Though Eum did not hold a senior position at the presidential office, the aftermath of the photographed notepad has snowballed this week.

Eum was described in the leaked Blue House document as one of the 10 most influential secretaries to President Park.

Kim’s handwritten memo on Monday showed two initials, K and Y, as well as the names of five men working at the Blue House or within the Saenuri Party. The two initials were a reference to Kim himself and Yoo Seong-min, another prominent Saenuri lawmaker, who have both been accused by those within the Blue House of leaking the confidential report.

It also contained a quote by Eum, who is alleged to have said, “The masterminds behind the leaked report are K and Y. I will definitely expose them. There will be an announcement soon.”

With the Blue House doing damage control, the main opposition New Politics Alliance for Democracy (NPAD) lashed out on Thursday at the presidential office, lamenting that even a low-level secretary could disrupt national affairs by waging allegations against the ruling party chairman.

“The Blue House must reflect on these eroding work principles,” interim NPAD Chairman Moon Hee-sang said Thursday during a meeting with his Saenuri counterpart. “I even feel a sense of comradery with [Saenuri Chairman] Kim for the way he has been treated [by the presidential office].”

But while Eum has since denied the allegation that he suspected Kim and Representative Yoo of leaking the Blue House document, the latest controversy has nevertheless cast a spotlight over tensions between the 64-year-old Saenuri leader and the Blue House, which has long been suspicious of Kim’s long-term political objectives.

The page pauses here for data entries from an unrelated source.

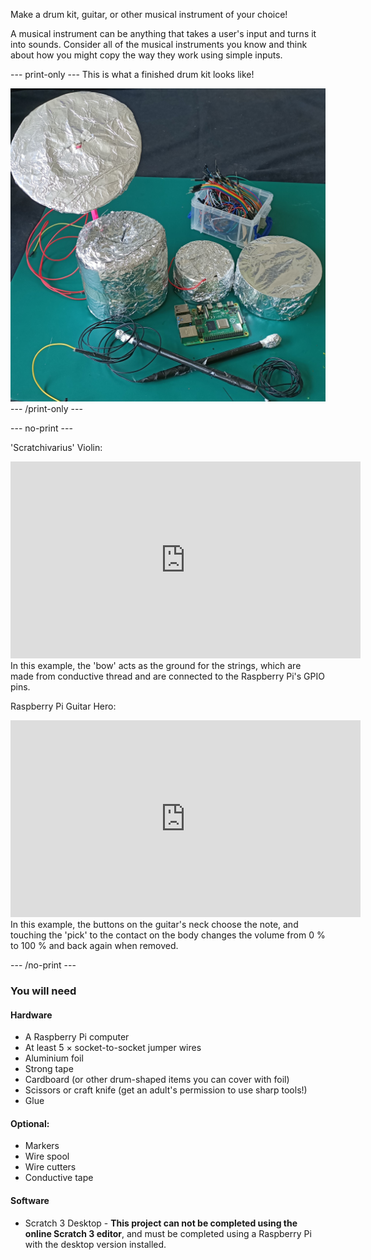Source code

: Make a drum kit, guitar, or other musical instrument of your choice!

A musical instrument can be anything that takes a user's input and turns it into sounds. Consider all of the musical instruments you know and think about how you might copy the way they work using simple inputs.

--- print-only ---
This is what a finished drum kit looks like!

![Completed drumkit project.](images/drumkit-complete.jpg)
--- /print-only ---

--- no-print ---

'Scratchivarius' Violin:
<iframe width="560" height="315" src="https://www.youtube.com/embed/Xlz1zBw-rSU" title="YouTube video player" frameborder="0" allow="accelerometer; autoplay; clipboard-write; encrypted-media; gyroscope; picture-in-picture" allowfullscreen></iframe>
In this example, the 'bow' acts as the ground for the strings, which are made from conductive thread and are connected to the Raspberry Pi's GPIO pins.

Raspberry Pi Guitar Hero:
<iframe width="560" height="315" src="https://www.youtube.com/embed/_1OzwwUXGtw" title="YouTube video player" frameborder="0" allow="accelerometer; autoplay; clipboard-write; encrypted-media; gyroscope; picture-in-picture" allowfullscreen></iframe>
In this example, the buttons on the guitar's neck choose the note, and touching the 'pick' to the contact on the body changes the volume from 0 % to 100 % and back again when removed.

--- /no-print ---

### You will need

#### Hardware

+ A Raspberry Pi computer
+ At least 5 × socket-to-socket jumper wires
+ Aluminium foil
+ Strong tape
+ Cardboard (or other drum-shaped items you can cover with foil)
+ Scissors or craft knife (get an adult's permission to use sharp tools!)
+ Glue

#### Optional:
+ Markers
+ Wire spool
+ Wire cutters
+ Conductive tape


#### Software
+ Scratch 3 Desktop - **This project can not be completed using the online Scratch 3 editor**, and must be completed using a Raspberry Pi with the desktop version installed.
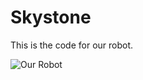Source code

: # Skystone
This is the code for our robot.


![Our Robot](https://i.ibb.co/gMXD765/Whats-App-Image-2019-12-07-at-10-35-53-AM.jpg "Our Robot")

“Eum’s quick dismissal could be understood as a compromise between Kim and the Blue House as a way to avoid inflaming the conflict further,” said Yoon Hee-woong, an analyst at Min Consulting. “The latest incident [over Kim’s memo] confirms there is a deep sense of mistrust held by the Blue House toward Kim, to the extent that they suspect he was behind the document leak. The open rupture between the two could subside for the time being. But the relationship between the two is just like an active volcano that could erupt at any time.”

The tense relationship between Chairman Kim and President Park is no secret to political observers. Once a loyal aide to the 63-year-old president, Kim deviated from her circle when he openly objected to Park’s insistence on keeping an original plan to move Seoul’s administrative headquarters down to Sejong in 2009.

It was revealed to the press earlier this week that Kim wrote the memo after he was told by Lee Jun-seok, a former member of the ruling party’s emergency committee in 2012, that Eum believed the two Saenuri lawmakers were behind the leak of the presidential document.

The controversy ignited by the memo comes at a bad time for the Park administration, which needs the cooperation of the Saenuri to push ahead with its major policy directives.

Most ruling party lawmakers kept quiet about the issue Thursday, with one exception.

“It is not acceptable that a person working at the Blue House treats the ruling party chairman with such contempt,” Rep. Kim Sung-tae, the sole Saenuri lawmaker to speak on the matter, said in a radio interview with PBC. “Chairman Kim is trying to help President Park to achieve her policy goals. But if the Blue House looks at him with such suspicion, there is not much he can do.”